Halihazırda Amerika Birleşik Devletleri’nde, ileride “İkinci McCarthyizm Dönemi” olarak adlandırılacak olaylar peşi sıra yaşanıyor. Yalnızca bir örnekle iktifa edeceğim. Geçtiğimiz hafta, ABD’de yaşanan bir olay, modern cadı avlarının ne kadar ileri gidebileceğini gösterdi. 25 Mart Salı günü, Fulbright bursuyla Tufts Üniversitesi Çocuk Çalışmaları ve İnsan Gelişimi Bölümü’nde doktora çalışmalarını sürdüren Rümeysa Öztürk iftar için arkadaşlarıyla buluşmaya giderken maskeli ve sivil giyimli ajanlar tarafından kaçırıldı. Kendilerini polis olarak tanıtan bu kişilerin polis olduklarına yönelik ne üzerlerinde ne de araçlarında herhangi bir emare yoktu. Rümeysa ile birlikte olaya şahit olan görgü tanıkları da şu haklı soruları sordular: Bu bir kaçırma olayı mı? Kolluk kuvveti olduğunuzu nereden bilebiliriz?

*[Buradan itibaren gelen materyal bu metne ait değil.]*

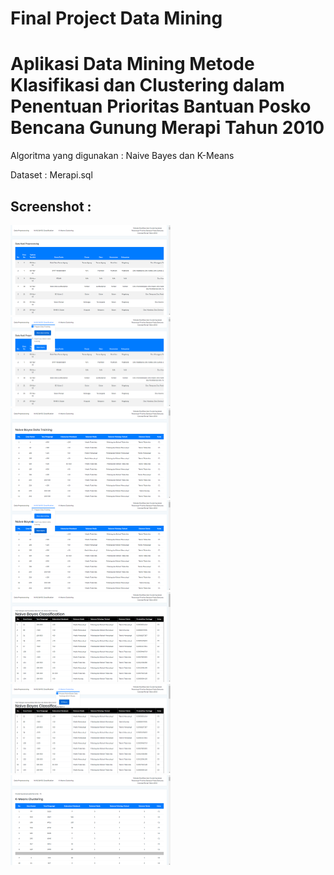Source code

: # Final Project Data Mining
# Aplikasi Data Mining Metode Klasifikasi dan Clustering dalam Penentuan Prioritas Bantuan Posko Bencana Gunung Merapi Tahun 2010

Algoritma yang digunakan : Naive Bayes dan K-Means

Dataset : Merapi.sql

## Screenshot : 
<img src="https://github.com/16110274/datmin/blob/master/screenshot/1.png" width="256">&nbsp;
<img src="https://github.com/16110274/datmin/blob/master/screenshot/2.png" width="256">&nbsp;
<img src="https://github.com/16110274/datmin/blob/master/screenshot/3.png" width="256">&nbsp;
<img src="https://github.com/16110274/datmin/blob/master/screenshot/4.png" width="256">&nbsp;
<img src="https://github.com/16110274/datmin/blob/master/screenshot/5.png" width="256">&nbsp;
<img src="https://github.com/16110274/datmin/blob/master/screenshot/6.png" width="256">&nbsp;
<img src="https://github.com/16110274/datmin/blob/master/screenshot/7.png" width="256">
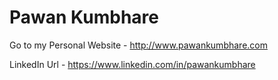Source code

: # Pawan Kumbhare
Go to my Personal Website - http://www.pawankumbhare.com

LinkedIn Url - https://www.linkedin.com/in/pawankumbhare

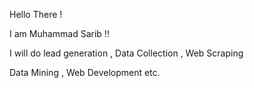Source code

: Hello There !

I am Muhammad Sarib !!

I will do lead generation , Data Collection , Web Scraping 

Data Mining , Web Development etc.
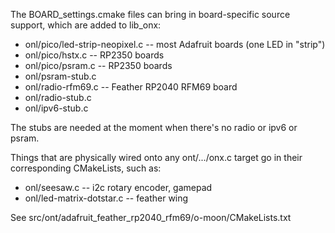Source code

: 
The BOARD\_settings.cmake files can bring in board-specific source support, which are
added to lib\_onx:

 - onl/pico/led-strip-neopixel.c -- most Adafruit boards (one LED in "strip")
 - onl/pico/hstx.c               -- RP2350 boards
 - onl/pico/psram.c              -- RP2350 boards
 - onl/psram-stub.c
 - onl/radio-rfm69.c             -- Feather RP2040 RFM69 board
 - onl/radio-stub.c
 - onl/ipv6-stub.c

The stubs are needed at the moment when there's no radio or ipv6 or psram.

Things that are physically wired onto any ont/.../onx.c target go in their corresponding
CMakeLists, such as:

 - onl/seesaw.c              -- i2c rotary encoder, gamepad
 - onl/led-matrix-dotstar.c  -- feather wing

See src/ont/adafruit\_feather\_rp2040\_rfm69/o-moon/CMakeLists.txt






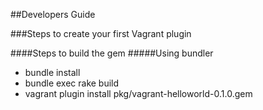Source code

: ##Developers Guide

###Steps to create your first Vagrant plugin


####Steps to build the gem
#####Using bundler
* bundle install
* bundle exec rake build
* vagrant plugin install pkg/vagrant-helloworld-0.1.0.gem
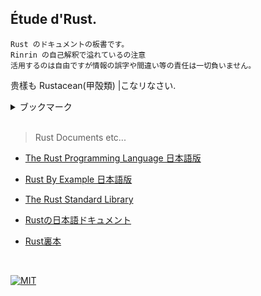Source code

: ## Étude d'Rust.

    Rust のドキュメントの板書です。  
    Rinrin の自己解釈で溢れているの注意  
    活用するのは自由ですが情報の誤字や間違い等の責任は一切負いません。

贵樣も Rustacean(甲殻類) |こなリなさい.

<details>
    <summary>ブックマーク</summary>
    <div>

- [板書](./src/)
    - [メイン板書](./src/main.rs)
        - [データ型](./src/lib/data_types.rs)
        - [フロー制御](./src/lib/flow_control.rs)
        - [所有権](./src/lib/ownership.rs)
        - [構造体](./src/lib/structure.rs)
        - [列挙子](./src/lib/enm_mch_iflet.rs) / [match式](./src/lib/enm_mch_iflet.rs#L88) / [if-let記法](./src/lib/enm_mch_iflet.rs#L168)
        - [パッケージ / クレート](./src/lib/packages_crates_modules.rs) / [モジュール](./src/lib/packages_crates_modules.rs#L41)
            - [テストライブラリwebdev](./webdev/src/)
        - [コレクション( vector / strings / hash-maps )](./src/lib/collections.rs)
            - [統計学モジュール](./src/lib/collections.rs#L430)
            - [ピッグ・ラテンモジュール](./src/lib/collections.rs#L496)
        - [エラー処理](./src/lib/error_handl.rs)
        - [ジェネリクス / トレイト](./src/lib/generics_and_traits.rs)

<br />

- [自己解釈 Markdowns](./assets/md/jp_docs/)
    - [日本語入門書の自己解釈](./assets/md/jp_docs/0.導入.md)

    </div>
</details>

<br />

> Rust Documents etc...

- [The Rust Programming Language 日本語版](https://doc.rust-jp.rs/book-ja/)

- [Rust By Example 日本語版](https://doc.rust-jp.rs/rust-by-example-ja/)

- [The Rust Standard Library](https://doc.rust-lang.org/std/index.html)

- [Rustの日本語ドキュメント](https://doc.rust-jp.rs/)

- [Rust裏本](https://doc.rust-jp.rs/rust-nomicon-ja/)

<br />

[![MIT](https://img.shields.io/github/license/Rinrin0413/rust-etude.dev?color=%23A11D32&style=for-the-badge)](./LICENSE)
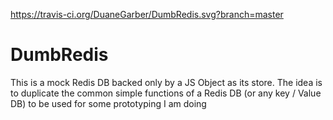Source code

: https://travis-ci.org/DuaneGarber/DumbRedis.svg?branch=master

# DumbRedis
This is a mock Redis DB backed only by a JS Object as its store.  The idea is to duplicate the common simple functions of a Redis DB (or any key / Value DB) to be used for some prototyping I am doing
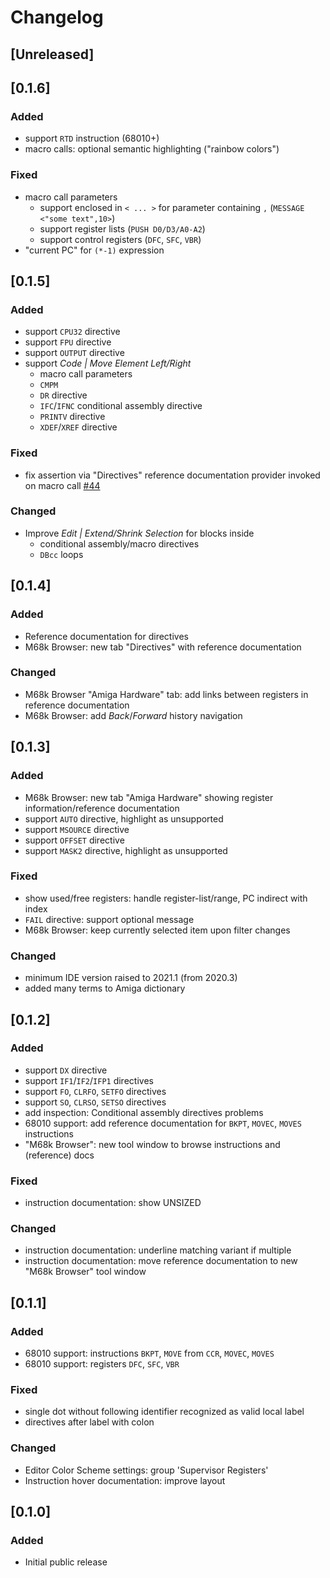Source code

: # Changelog

## [Unreleased]

## [0.1.6]
### Added
- support `RTD` instruction (68010+)
- macro calls: optional semantic highlighting ("rainbow colors")

### Fixed
- macro call parameters 
  - support enclosed in `< ... >` for parameter containing `,` (`MESSAGE <"some text",10>`)
  - support register lists (`PUSH D0/D3/A0-A2`)
  - support control registers (`DFC`, `SFC`, `VBR`)
- "current PC" for `(*-1)` expression

## [0.1.5]
### Added
- support `CPU32` directive
- support `FPU` directive
- support `OUTPUT` directive
- support _Code | Move Element Left/Right_
  - macro call parameters
  - `CMPM`
  - `DR` directive
  - `IFC`/`IFNC` conditional assembly directive
  - `PRINTV` directive
  - `XDEF`/`XREF` directive

### Fixed
- fix assertion via "Directives" reference documentation provider invoked on macro call [#44](https://github.com/YannCebron/m68kplugin/issues/44)

### Changed
- Improve _Edit | Extend/Shrink Selection_ for blocks inside 
  - conditional assembly/macro directives
  - `DBcc` loops

## [0.1.4]
### Added
- Reference documentation for directives
- M68k Browser: new tab "Directives" with reference documentation

### Changed
- M68k Browser "Amiga Hardware" tab: add links between registers in reference documentation
- M68k Browser: add _Back_/_Forward_ history navigation

## [0.1.3]
### Added
- M68k Browser: new tab "Amiga Hardware" showing register information/reference documentation
- support `AUTO` directive, highlight as unsupported
- support `MSOURCE` directive
- support `OFFSET` directive
- support `MASK2` directive, highlight as unsupported

### Fixed
- show used/free registers: handle register-list/range, PC indirect with index
- `FAIL` directive: support optional message
- M68k Browser: keep currently selected item upon filter changes

### Changed
- minimum IDE version raised to 2021.1 (from 2020.3)
- added many terms to Amiga dictionary

## [0.1.2]
### Added
- support `DX` directive
- support `IF1`/`IF2`/`IFP1` directives
- support `FO`, `CLRFO`, `SETFO` directives
- support `SO`, `CLRSO`, `SETSO` directives
- add inspection: Conditional assembly directives problems
- 68010 support: add reference documentation for `BKPT`, `MOVEC`, `MOVES` instructions
- "M68k Browser": new tool window to browse instructions and (reference) docs

### Fixed
- instruction documentation: show UNSIZED

### Changed
- instruction documentation: underline matching variant if multiple
- instruction documentation: move reference documentation to new "M68k Browser" tool window

## [0.1.1]
### Added
- 68010 support: instructions `BKPT`, `MOVE` from `CCR`, `MOVEC`, `MOVES`
- 68010 support: registers `DFC`, `SFC`, `VBR`

### Fixed
- single dot without following identifier recognized as valid local label
- directives after label with colon

### Changed
- Editor Color Scheme settings: group 'Supervisor Registers'
- Instruction hover documentation: improve layout

## [0.1.0]
### Added
- Initial public release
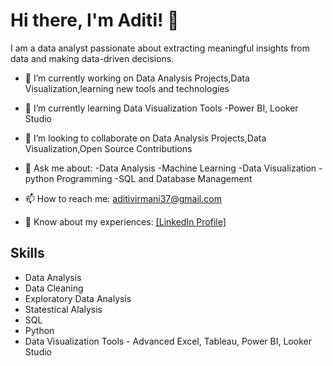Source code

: # Hi there, I'm Aditi! 👋

I am a data analyst passionate about extracting meaningful insights from data and making data-driven decisions.

- 🔭 I’m currently working on Data Analysis Projects,Data Visualization,learning new tools and technologies
- 🌱 I’m currently learning Data Visualization Tools -Power BI, Looker Studio
- 👯 I’m looking to collaborate on Data Analysis Projects,Data Visualization,Open Source Contributions
- 💬 Ask me about:
 -Data Analysis
 -Machine Learning
 -Data Visualization
 -python  Programming
 -SQL and Database Management

- 📫 How to reach me: aditivirmani37@gmail.com
- 📄 Know about my experiences: [[LinkedIn Profile]](https://www.linkedin.com/in/aditi-virmani-70558a228/)


## Skills
- Data Analysis
- Data Cleaning
- Exploratory Data Analysis
- Statestical Alalysis
- SQL
- Python
- Data Visualization Tools - Advanced Excel, Tableau, Power BI, Looker Studio
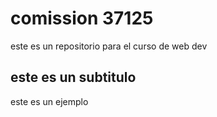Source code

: <h1> comission 37125 </h1>

<p> este es un repositorio para el curso de web dev </p>

<h2> este es un subtitulo </h2>
<p> este es un ejemplo </p>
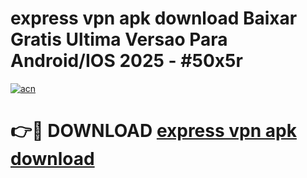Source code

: # express vpn apk download Baixar Gratis Ultima Versao Para Android/IOS 2025 - #50x5r

[![acn](https://github.com/user-attachments/assets/0f9c940e-d8b0-45ae-aac7-cd30a18b3e1c)](https://app.mediaupload.pro/?title=express_vpn_apk_download&ref=19F)

# 👉🔴 DOWNLOAD [express vpn apk download](https://app.mediaupload.pro/?title=express_vpn_apk_download&ref=19F)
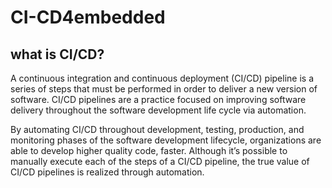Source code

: # CI-CD4embedded

## what is CI/CD?

A continuous integration and continuous deployment (CI/CD) pipeline is a series of steps that must be performed in order to deliver a new version of software. CI/CD pipelines are a practice focused on improving software delivery throughout the software development life cycle via automation. 

By automating CI/CD throughout development, testing, production, and monitoring phases of the software development lifecycle, organizations are able to develop higher quality code, faster. Although it’s possible to manually execute each of the steps of a CI/CD pipeline, the true value of CI/CD pipelines is realized through automation.

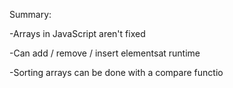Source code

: Summary: 

-Arrays in JavaScript aren't fixed

-Can add / remove / insert elementsat runtime

-Sorting arrays can be done with a compare functio 
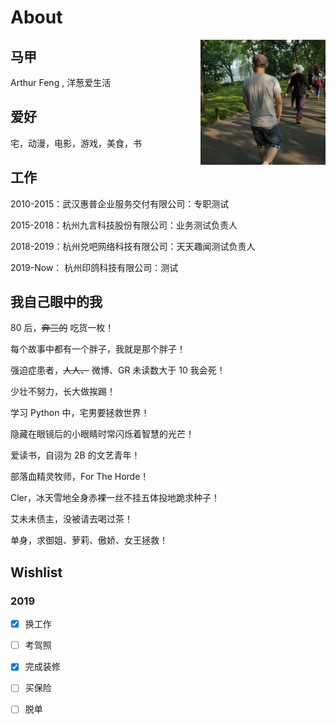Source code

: # About


<img src="/images/avatar.jpg" width = "200" height = "200" alt="avatar" align=right />

## 马甲

Arthur Feng , 洋葱爱生活

## 爱好

宅，动漫，电影，游戏，美食，书

## 工作

2010-2015：武汉惠普企业服务交付有限公司：专职测试

2015-2018：杭州九言科技股份有限公司：业务测试负责人

2018-2019：杭州兑吧网络科技有限公司：天天趣闻测试负责人

2019-Now： 杭州印鸽科技有限公司：测试

## 我自己眼中的我

80 后，~~奔三的~~ 吃货一枚！

每个故事中都有一个胖子，我就是那个胖子！

强迫症患者，~~人人、~~ 微博、GR 未读数大于 10 我会死！

少壮不努力，长大做挨踢！

学习 Python 中，宅男要拯救世界！

隐藏在眼镜后的小眼睛时常闪烁着智慧的光芒！

爱读书，自诩为 2B 的文艺青年！

部落血精灵牧师，For The Horde！

Cler，冰天雪地全身赤裸一丝不挂五体投地跪求种子！

艾未未债主，没被请去喝过茶！

单身，求御姐、萝莉、傲娇、女王拯救！

## Wishlist

### 2019

-   [x] 换工作
-   [ ] 考驾照
-   [x] 完成装修
-   [ ] 买保险
-   [ ] 脱单

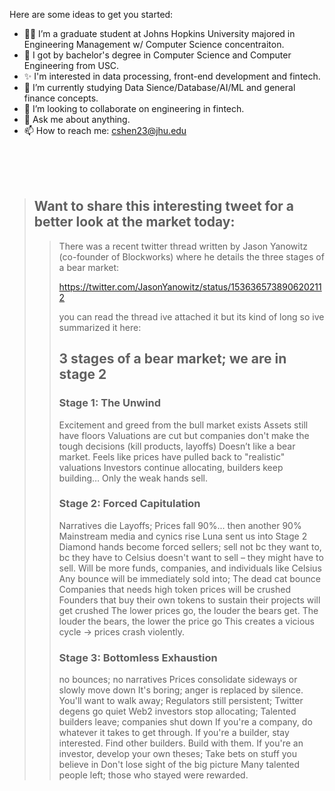 Here are some ideas to get you started:


- 🙋‍♂️ I’m a graduate student at Johns Hopkins University majored in Engineering Management w/ Computer Science concentraiton.  
- 🙋‍ I got by bachelor's degree in Computer Science and Computer Engineering from USC.
- ✨ I'm interested in data processing, front-end development and fintech.
- 🌱 I’m currently studying Data Sience/Database/AI/ML and general finance concepts.
- 👯 I’m looking to collaborate on engineering in fintech.
- 💬 Ask me about anything.
- 📫 How to reach me: cshen23@jhu.edu
</br>
</br>
</br>

> ## Want to share this interesting tweet for a better look at the market today:
>> There was a recent twitter thread written by Jason Yanowitz (co-founder of Blockworks) where he details the three stages of a bear market:
>> 
>> https://twitter.com/JasonYanowitz/status/1536365738906202112
>> 
>> you can read the thread ive attached it but its kind of long so ive summarized it here: 
>> 
>> ## 3 stages of a bear market; we are in stage 2
>> 
>> ### Stage 1: The Unwind 
>> Excitement and greed from the bull market exists 
>> Assets still have floors 
>> Valuations are cut but companies don't make the tough decisions (kill products, layoffs)
>> Doesn’t like a bear market. 
>> Feels like prices have pulled back to "realistic" valuations
>> Investors continue allocating, builders keep building…
>> Only the weak hands sell.
>> 
>> ### Stage 2: Forced Capitulation
>> Narratives die
>> Layoffs; Prices fall 90%... then another 90%
>> Mainstream media and cynics rise
>> Luna sent us into Stage 2
>> Diamond hands become forced sellers; sell not bc they want to, bc they have to
>> Celsius doesn't want to sell – they might have to sell.
>> Will be more funds, companies, and individuals like Celsius
>> Any bounce will be immediately sold into; The dead cat bounce
>> Companies that needs high token prices will be crushed
>> Founders that buy their own tokens to sustain their projects will get crushed
>> The lower prices go, the louder the bears get. 
>> The louder the bears, the lower the price go 
>> This creates a vicious cycle -> prices crash violently.
>> 
>> ### Stage 3: Bottomless Exhaustion 
>> no bounces; no narratives
>> Prices consolidate sideways or slowly move down
>> It's boring; anger is replaced by silence.
>> You'll want to walk away; Regulators still persistent; Twitter degens go quiet
>> Web2 investors stop allocating; Talented builders leave; companies shut down
>> If you're a company, do whatever it takes to get through.
>> If you're a builder, stay interested. Find other builders. Build with them.
>> If you're an investor, develop your own theses; Take bets on stuff you believe in
>> Don't lose sight of the big picture
>> Many talented people left; those who stayed were rewarded.
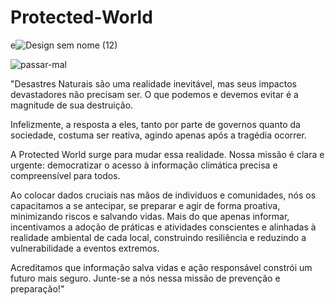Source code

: # Protected-World

e![Design sem nome (12)](https://github.com/user-attachments/assets/9e47e429-0bc8-41fa-a0c0-32697b320166)



![passar-mal](https://github.com/user-attachments/assets/171e2481-4a44-400a-8a90-e695015b7ec4)


"Desastres Naturais são uma realidade inevitável, mas seus impactos devastadores não precisam ser. O que podemos e devemos evitar é a magnitude de sua destruição.

Infelizmente, a resposta a eles, tanto por parte de governos quanto da sociedade, costuma ser reativa, agindo apenas após a tragédia ocorrer.

A Protected World surge para mudar essa realidade. Nossa missão é clara e urgente: democratizar o acesso à informação climática precisa e compreensível para todos.

Ao colocar dados cruciais nas mãos de indivíduos e comunidades, nós os capacitamos a se antecipar, se preparar e agir de forma proativa, minimizando riscos e salvando vidas. Mais do que apenas informar, incentivamos a adoção de práticas e atividades conscientes e alinhadas à realidade ambiental de cada local, construindo resiliência e reduzindo a vulnerabilidade a eventos extremos.

Acreditamos que informação salva vidas e ação responsável constrói um futuro mais seguro. Junte-se a nós nessa missão de prevenção e preparação!"
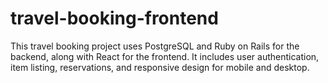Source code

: # travel-booking-frontend
This travel booking project uses PostgreSQL and Ruby on Rails for the backend, along with React for the frontend. It includes user authentication, item listing, reservations, and responsive design for mobile and desktop.
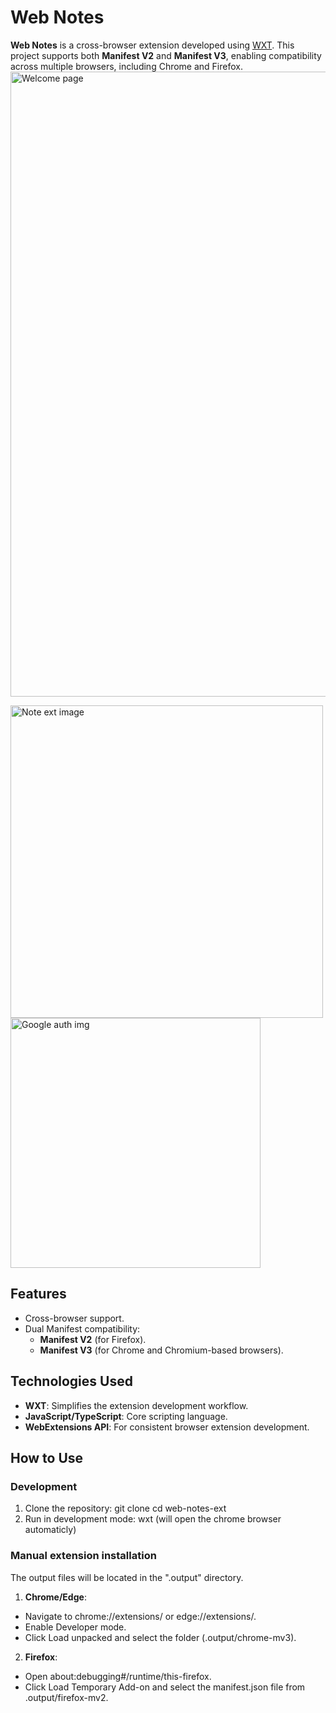 # Web Notes

**Web Notes** is a cross-browser extension developed using [WXT](https://github.com/wxt-dev/wxt). This project supports both **Manifest V2** and **Manifest V3**, enabling compatibility across multiple browsers, including Chrome and Firefox.
<img src="https://github.com/user-attachments/assets/b0926633-3bcb-42f8-9ec8-af695e15f8c7" alt="Welcome page" width="1000" height="auto">

<img src="https://github.com/user-attachments/assets/7aaf3bcb-8259-4032-8dc4-8a95ec0e236d" alt="Note ext image" width="500" height="auto">

<img src="https://github.com/user-attachments/assets/5a4eff48-c8ae-46eb-a569-75dfff2e2ef3" alt="Google auth img" width="400" height="auto">

## Features

- Cross-browser support.
- Dual Manifest compatibility:
  - **Manifest V2** (for Firefox).
  - **Manifest V3** (for Chrome and Chromium-based browsers).

## Technologies Used

- **WXT**: Simplifies the extension development workflow.
- **JavaScript/TypeScript**: Core scripting language.
- **WebExtensions API**: For consistent browser extension development.

## How to Use

### Development
1. Clone the repository:
git clone <repository-url>
cd web-notes-ext
2. Run in development mode:
wxt
(will open the chrome browser automaticly)

### Manual extension installation
The output files will be located in the ".output" directory.

1. **Chrome/Edge**:
- Navigate to chrome://extensions/ or edge://extensions/.
- Enable Developer mode.
- Click Load unpacked and select the folder (.output/chrome-mv3).
2. **Firefox**:
- Open about:debugging#/runtime/this-firefox.
- Click Load Temporary Add-on and select the manifest.json file from .output/firefox-mv2.
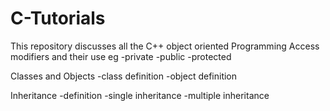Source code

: # C-Tutorials
This repository discusses all the C++ object oriented Programming
Access modifiers and their use eg
-private
-public
-protected

Classes and Objects
-class definition
-object definition

Inheritance
-definition
-single  inheritance
-multiple inheritance
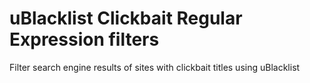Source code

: # uBlacklist Clickbait Regular Expression filters

Filter search engine results of sites with clickbait titles using uBlacklist
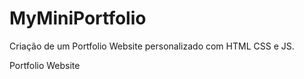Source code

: # MyMiniPortfolio
Criação de um Portfolio Website personalizado com HTML CSS e JS.

Portfolio Website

Polis olduklarını söyleyen bu şahısların polis olmadıkları, göçmen birimi personeli (ICE) oldukları ortaya çıktı. Üstelik yasal oturum izni bulunan birine karşı bu birimin olaya müdahalesi görülmüş bir şey de değildi. Yasadışı şekilde Amerika Birleşik Devletleri’nde bulunanların bile haydut kılığındaki kamu görevlilerince alıkonulmasının örneği, Amerika Birleşik Devletleri tarihinde yalnızca üç kez vuku bulmuş: 1832 yılında ve Birinci ve İkinci Dünya Savaşları dönemlerinde. Tarih boyunca toplamda üç kez gerçekleştirilen bu uygulama, Trump’ın ticaret savaşları ile yetinmeyeceğine ilişkin ipuçları vermesi açısından da önem arz ediyor.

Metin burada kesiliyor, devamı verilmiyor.